Michigan's unprecedented sixth-straight solar race win happened in the rain

U of M was the only team to finish American Solar Challenge because of the lack of sun.

The University of Michigan College of Engineering won the American Solar Challenge race between various North American universities for the sixth straight time. Somewhat sadly, the Wolverines were as clear-cut a winner as one could hope for, since they were the only team to complete the race solely on solar power. None of the others were even able to cross the finish line without help. Given that, we'll excuse the funky flat-top stylings of the so-called Aurum, which is the Latin word for "gold."

The race took eight days and covered almost 2,000 miles from Ohio to South Dakota. The issue for every team was that there was precious little sun to provide enough rays to power the vehicles' batteries, making Michigan's trip across the finish line a veritable crawl. All of the other entrants, which included Northwestern, Minnesota, Kentucky, and UC Berkeley, had to load their cars onto trailers in order to "finish" the race.

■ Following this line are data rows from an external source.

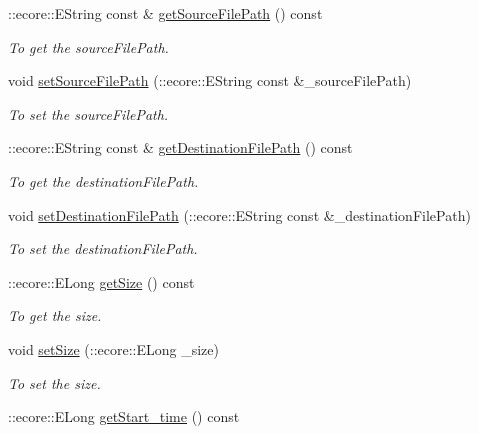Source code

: \begin{DoxyCompactItemize}
::ecore::EString const \& \hyperlink{classFMS__Data_1_1FileTransfer_abcf8f787a0fe5655b18733717cd765b1}{getSourceFilePath} () const 
\begin{DoxyCompactList}\small\item\em To get the sourceFilePath. \item\end{DoxyCompactList}\item 
void \hyperlink{classFMS__Data_1_1FileTransfer_a8a957a4b9196c976513666ebbbd4d787}{setSourceFilePath} (::ecore::EString const \&\_\-sourceFilePath)
\begin{DoxyCompactList}\small\item\em To set the sourceFilePath. \item\end{DoxyCompactList}\item 
::ecore::EString const \& \hyperlink{classFMS__Data_1_1FileTransfer_abe0d498a3bbd3cf1a7968327afc6e192}{getDestinationFilePath} () const 
\begin{DoxyCompactList}\small\item\em To get the destinationFilePath. \item\end{DoxyCompactList}\item 
void \hyperlink{classFMS__Data_1_1FileTransfer_ab189cff53b0e38bd1cbfcb9cae081f8f}{setDestinationFilePath} (::ecore::EString const \&\_\-destinationFilePath)
\begin{DoxyCompactList}\small\item\em To set the destinationFilePath. \item\end{DoxyCompactList}\item 
::ecore::ELong \hyperlink{classFMS__Data_1_1FileTransfer_aeefe065a34a1dea4c756b9117397ff61}{getSize} () const 
\begin{DoxyCompactList}\small\item\em To get the size. \item\end{DoxyCompactList}\item 
void \hyperlink{classFMS__Data_1_1FileTransfer_afd55e4679529080f31d0d86f99c38e33}{setSize} (::ecore::ELong \_\-size)
\begin{DoxyCompactList}\small\item\em To set the size. \item\end{DoxyCompactList}\item 
::ecore::ELong \hyperlink{classFMS__Data_1_1FileTransfer_a6492fc9a39d137529b2f8bc8ab0a3a3c}{getStart\_\-time} () const 

\end{DoxyCompactItemize}
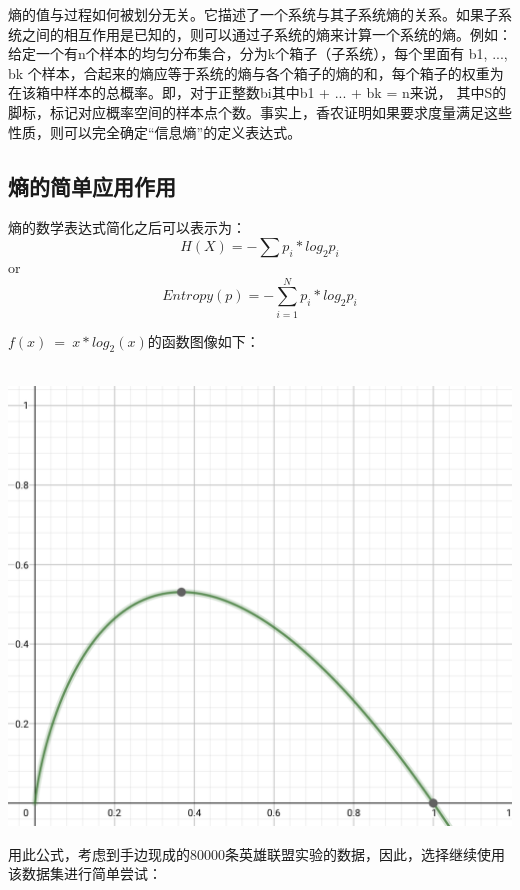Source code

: \documentclass[lang=cn,11pt]{elegantpaper}
\begin{document}
熵的值与过程如何被划分无关。它描述了一个系统与其子系统熵的关系。如果子系统之间的相互作用是已知的，则可以通过子系统的熵来计算一个系统的熵。例如：给定一个有n个样本的均匀分布集合，分为k个箱子（子系统），每个里面有 b1, ..., bk 个样本，合起来的熵应等于系统的熵与各个箱子的熵的和，每个箱子的权重为在该箱中样本的总概率。即，对于正整数bi其中b1 + ... + bk = n来说，
其中S的脚标，标记对应概率空间的样本点个数。事实上，香农证明如果要求度量满足这些性质，则可以完全确定“信息熵”的定义表达式。\cite{李鑫宇0信息熵的来源与应用}

\subsection{熵的简单应用作用}
熵的数学表达式简化之后可以表示为：
\begin{equation}
H(X) = -\sum p_i * log_2 p_i\label{eq:binom}
\end{equation}
or
\begin{equation}
Entropy(p) = -\sum_{i=1}^{N} p_i * log_2 p_i\label{eq:binom}
\end{equation}

$f(x)~=~x*log_2(x)$的函数图像如下：
\\~
\begin{center}
\includegraphics[scale=0.5]{logpic.png}\\
\end{center}

用此公式，考虑到手边现成的80000条英雄联盟实验的数据，因此，选择继续使用该数据集进行简单尝试：
\end{document}

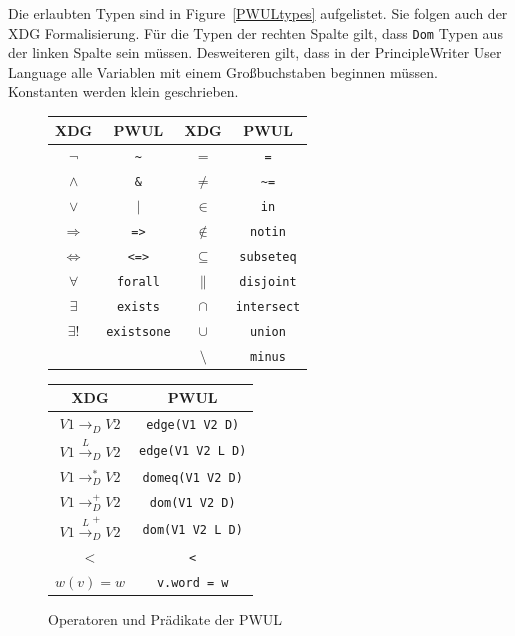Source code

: Die erlaubten Typen sind in Figure~\ref{PWULtypes} aufgelistet. Sie
folgen auch der XDG Formalisierung. F\"ur die Typen der rechten Spalte
gilt, dass {\tt Dom} Typen aus der linken Spalte sein m\"ussen.
Desweiteren gilt, dass in der PrincipleWriter User Language alle
Variablen mit einem Gro{\ss}buchstaben beginnen m\"ussen. Konstanten
werden klein geschrieben.

\begin{figure}
\centering
\begin{tabular}{| c | c || c | c |}
\hline
{\bf XDG} & {\bf PWUL} & {\bf XDG} & {\bf PWUL}\\
\hline
$\neg$ & {\tt \verb=~=} & $=$ & {\tt =} \\
$\wedge$ & {\tt \&} & $\neq$ & {\tt \verb=~==} \\
$\vee$ & {\tt $|$} & $\in$ & {\tt in} \\
$\Rightarrow$ & {\tt =>} & $\notin$ & {\tt notin}\\
$\Leftrightarrow$ & {\tt <=>} & $\subseteq$ & {\tt subseteq} \\
$\forall$ & {\tt forall} & $\|$ & {\tt disjoint}\\
$\exists$ & {\tt exists} & $\cap$ & {\tt intersect}\\
$\exists!$ & {\tt existsone} & $\cup$ & {\tt union}\\
 & & $\setminus$ & {\tt minus} \\
\hline
\end{tabular}

\vspace{0.5cm}
\begin{tabular}{| c | c |}
\hline
{\bf XDG} & {\bf PWUL}\\
\hline
$V1 \rightarrow_D V2$  & {\tt edge(V1 V2 D)} \\
$V1 \overset{L}{\rightarrow}_D V2$ & {\tt edge(V1 V2 L D)}\\
$V1 \rightarrow_D^* V2$  & {\tt domeq(V1 V2 D)} \\
$V1 \rightarrow_D^+ V2$  & {\tt dom(V1 V2 D)} \\
$V1 \overset{L}{\rightarrow}_D^+ V2$ & {\tt dom(V1 V2 L D)}\\
$<$ & {\tt <}\\
$w(v) = w $ & {\tt v.word = w}\\
\hline
\end{tabular}
\caption{Operatoren und Pr\"adikate der PWUL}
\label{PWULwords}
\end{figure}

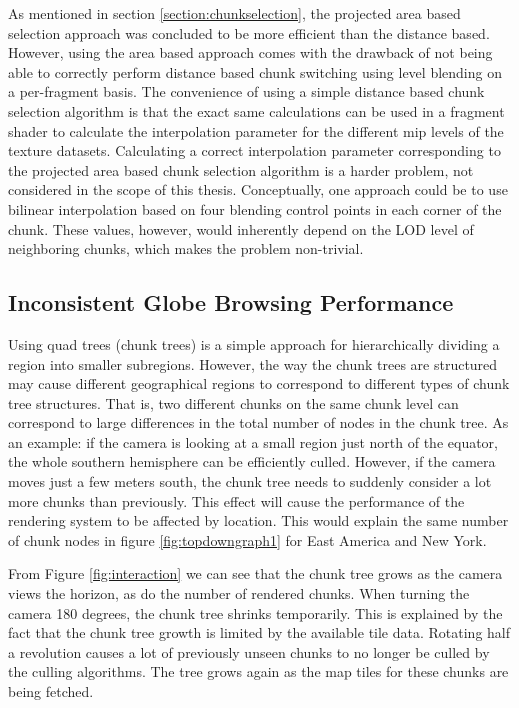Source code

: As mentioned in section \ref{section:chunkselection}, the projected area based selection approach was concluded to be more efficient than the distance based. However, using the area based approach comes with the drawback of not being able to correctly perform distance based chunk switching using level blending on a per-fragment basis. The convenience of using a simple distance based chunk selection algorithm is that the exact same calculations can be used in a fragment shader to calculate the interpolation parameter for the different mip levels of the texture datasets. Calculating a correct interpolation parameter corresponding to the projected area based chunk selection algorithm is a harder problem, not considered in the scope of this thesis. Conceptually, one approach could be to use bilinear interpolation based on four blending control points in each corner of the chunk. These values, however, would inherently depend on the LOD level of neighboring chunks, which makes the problem non-trivial. 

\subsection{Inconsistent Globe Browsing Performance}
Using quad trees (chunk trees) is a simple approach for hierarchically dividing a region into smaller subregions. 
However, the way the chunk trees are structured may cause different geographical regions to correspond to different types of chunk tree structures. 
That is, two different chunks on the same chunk level can correspond to large differences in the total number of nodes in the chunk tree. 
As an example: if the camera is looking at a small region just north of the equator, the whole southern hemisphere can be efficiently culled. 
However, if the camera moves just a few meters south, the chunk tree needs to suddenly consider a lot more chunks than previously. 
This effect will cause the performance of the rendering system to be affected by location. 
This would explain the same number of chunk nodes in figure \ref{fig:topdowngraph1} for East America and New York. 

From Figure \ref{fig:interaction} we can see that the chunk tree grows as the camera views the horizon, as do the number of rendered chunks. When turning the camera 180 degrees, the chunk tree shrinks temporarily. This is explained by the fact that the chunk tree growth is limited by the available tile data. Rotating half a revolution causes a lot of previously unseen chunks to no longer be culled by the culling algorithms. The tree grows again as the map tiles for these chunks are being fetched. 

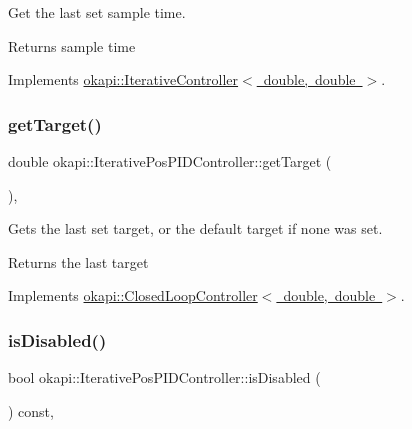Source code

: Get the last set sample time.

\begin{DoxyReturn}{Returns}
sample time 
\end{DoxyReturn}


Implements \mbox{\hyperlink{classokapi_1_1IterativeController_a48cd86626af7036db4f36b4124df4f98}{okapi\+::\+Iterative\+Controller$<$ double, double $>$}}.

\mbox{\label{classokapi_1_1IterativePosPIDController_a1c4c3a54b616e4250e65a88b0cb12276}} 
\subsubsection{\texorpdfstring{getTarget()}{getTarget()}}
{\footnotesize\ttfamily double okapi\+::\+Iterative\+Pos\+P\+I\+D\+Controller\+::get\+Target (\begin{DoxyParamCaption}{ }\end{DoxyParamCaption})\hspace{0.3cm}{\ttfamily [override]}, {\ttfamily [virtual]}}

Gets the last set target, or the default target if none was set.

\begin{DoxyReturn}{Returns}
the last target 
\end{DoxyReturn}


Implements \mbox{\hyperlink{classokapi_1_1ClosedLoopController_a22012bedbfaff6e5a3a508f274ec2497}{okapi\+::\+Closed\+Loop\+Controller$<$ double, double $>$}}.

\mbox{\label{classokapi_1_1IterativePosPIDController_a8800531c198ae47c0e7b602db2dd10d3}} 
\subsubsection{\texorpdfstring{isDisabled()}{isDisabled()}}
{\footnotesize\ttfamily bool okapi\+::\+Iterative\+Pos\+P\+I\+D\+Controller\+::is\+Disabled (\begin{DoxyParamCaption}{ }\end{DoxyParamCaption}) const\hspace{0.3cm}{\ttfamily [override]}, {\ttfamily [virtual]}}

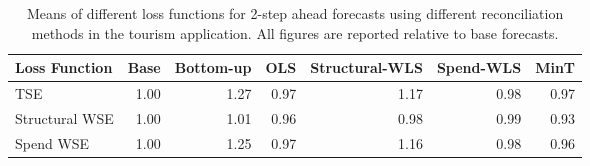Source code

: \begin{table}[ht]
\centering
\begin{tabular}{lrrrrrr}
  \hline
Loss Function & Base & Bottom-up & OLS & Structural-WLS & Spend-WLS & MinT \\ 
  \hline
TSE & 1.00 & 1.27 & 0.97 & 1.17 & 0.98 & 0.97 \\ 
  Structural WSE & 1.00 & 1.01 & 0.96 & 0.98 & 0.99 & 0.93 \\ 
  Spend WSE & 1.00 & 1.25 & 0.97 & 1.16 & 0.98 & 0.96 \\ 
   \hline
\end{tabular}
\caption{Means of different loss functions for 2-step ahead forecasts using different reconciliation methods in the tourism application.  All figures are reported relative to base forecasts.} 
\end{table}
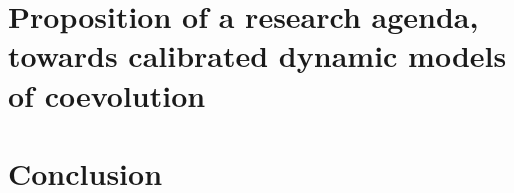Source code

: \section{Proposition of a research agenda, towards calibrated dynamic models of coevolution}








\section{Conclusion}

















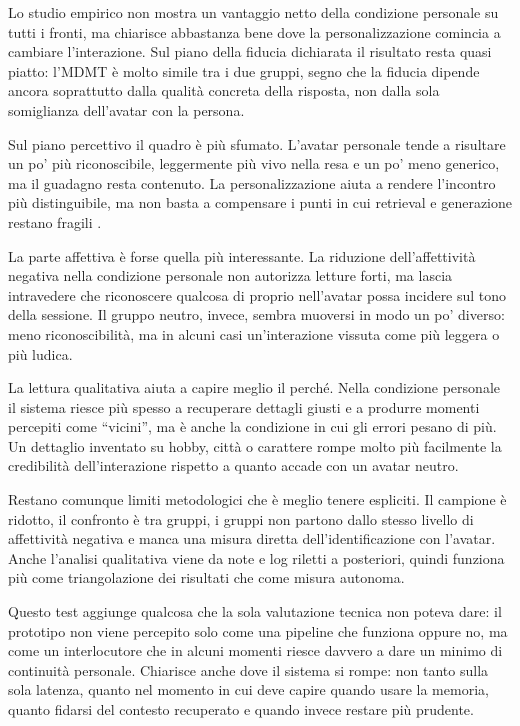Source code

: Lo studio empirico non mostra un vantaggio netto della condizione personale su tutti i fronti, ma chiarisce abbastanza bene dove la personalizzazione comincia a cambiare l'interazione. Sul piano della fiducia dichiarata il risultato resta quasi piatto: l'MDMT è molto simile tra i due gruppi, segno che la fiducia dipende ancora soprattutto dalla qualità concreta della risposta, non dalla sola somiglianza dell'avatar con la persona.

Sul piano percettivo il quadro è più sfumato. L'avatar personale tende a risultare un po' più riconoscibile, leggermente più vivo nella resa e un po' meno generico, ma il guadagno resta contenuto. La personalizzazione aiuta a rendere l'incontro più distinguibile, ma non basta a compensare i punti in cui retrieval e generazione restano fragili \cite{Yang2025ECA_XR,Kan2023ECA_Training}.

La parte affettiva è forse quella più interessante. La riduzione dell'affettività negativa nella condizione personale non autorizza letture forti, ma lascia intravedere che riconoscere qualcosa di proprio nell'avatar possa incidere sul tono della sessione. Il gruppo neutro, invece, sembra muoversi in modo un po' diverso: meno riconoscibilità, ma in alcuni casi un'interazione vissuta come più leggera o più ludica.

La lettura qualitativa aiuta a capire meglio il perché. Nella condizione personale il sistema riesce più spesso a recuperare dettagli giusti e a produrre momenti percepiti come ``vicini'', ma è anche la condizione in cui gli errori pesano di più. Un dettaglio inventato su hobby, città o carattere rompe molto più facilmente la credibilità dell'interazione rispetto a quanto accade con un avatar neutro.

Restano comunque limiti metodologici che è meglio tenere espliciti. Il campione è ridotto, il confronto è tra gruppi, i gruppi non partono dallo stesso livello di affettività negativa e manca una misura diretta dell'identificazione con l'avatar. Anche l'analisi qualitativa viene da note e log riletti a posteriori, quindi funziona più come triangolazione dei risultati che come misura autonoma.

Questo test aggiunge qualcosa che la sola valutazione tecnica non poteva dare: il prototipo non viene percepito solo come una pipeline che funziona oppure no, ma come un interlocutore che in alcuni momenti riesce davvero a dare un minimo di continuità personale. Chiarisce anche dove il sistema si rompe: non tanto sulla sola latenza, quanto nel momento in cui deve capire quando usare la memoria, quanto fidarsi del contesto recuperato e quando invece restare più prudente.
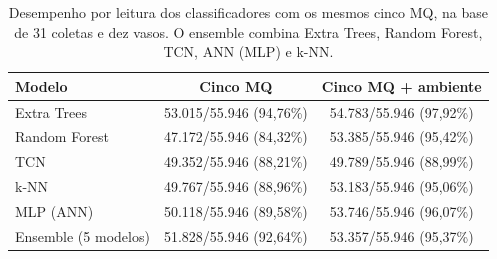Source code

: \begin{table}[H]
    \centering
    \footnotesize
    \caption{Desempenho por leitura dos classificadores com os mesmos cinco MQ, na base de 31 coletas e dez vasos. O ensemble combina Extra Trees, Random Forest, TCN, ANN (MLP) e k-NN.}
    \label{tab:modelos_cinco_mq_filtrado}
    \begin{tabular}{lcc}
        \hline
        Modelo & Cinco MQ & Cinco MQ + ambiente \\
        \hline
        Extra Trees & 53.015/55.946 (94,76\%) & 54.783/55.946 (97,92\%) \\
        Random Forest & 47.172/55.946 (84,32\%) & 53.385/55.946 (95,42\%) \\
        TCN & 49.352/55.946 (88,21\%) & 49.789/55.946 (88,99\%) \\
        k-NN & 49.767/55.946 (88,96\%) & 53.183/55.946 (95,06\%) \\
        MLP (ANN) & 50.118/55.946 (89,58\%) & 53.746/55.946 (96,07\%) \\
        Ensemble (5 modelos) & 51.828/55.946 (92,64\%) & 53.357/55.946 (95,37\%) \\
        \hline
    \end{tabular}
\end{table}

The Michigan team could fall back on experience, though, as it has been around for more than a quarter century, and has produced 13 versions of its solar-electric vehicles. In fact, the team has a bit of a dynasty, as it's gone a dozen years without being defeated (the American Solar Challenge is held every other year). In all, Michigan has won the American Solar Challenge nine times since the race's 1990 inception.

This year's race was all the more impressive for the maize and blue, because the team had a 48-minute penalty out of the gate. That's because the car was designed for Australia's World Solar Challenge, so the vehicle didn't meet the US race regulations, and it was docked accordingly. Moreover, the Michigan solar car finished the race in the rain.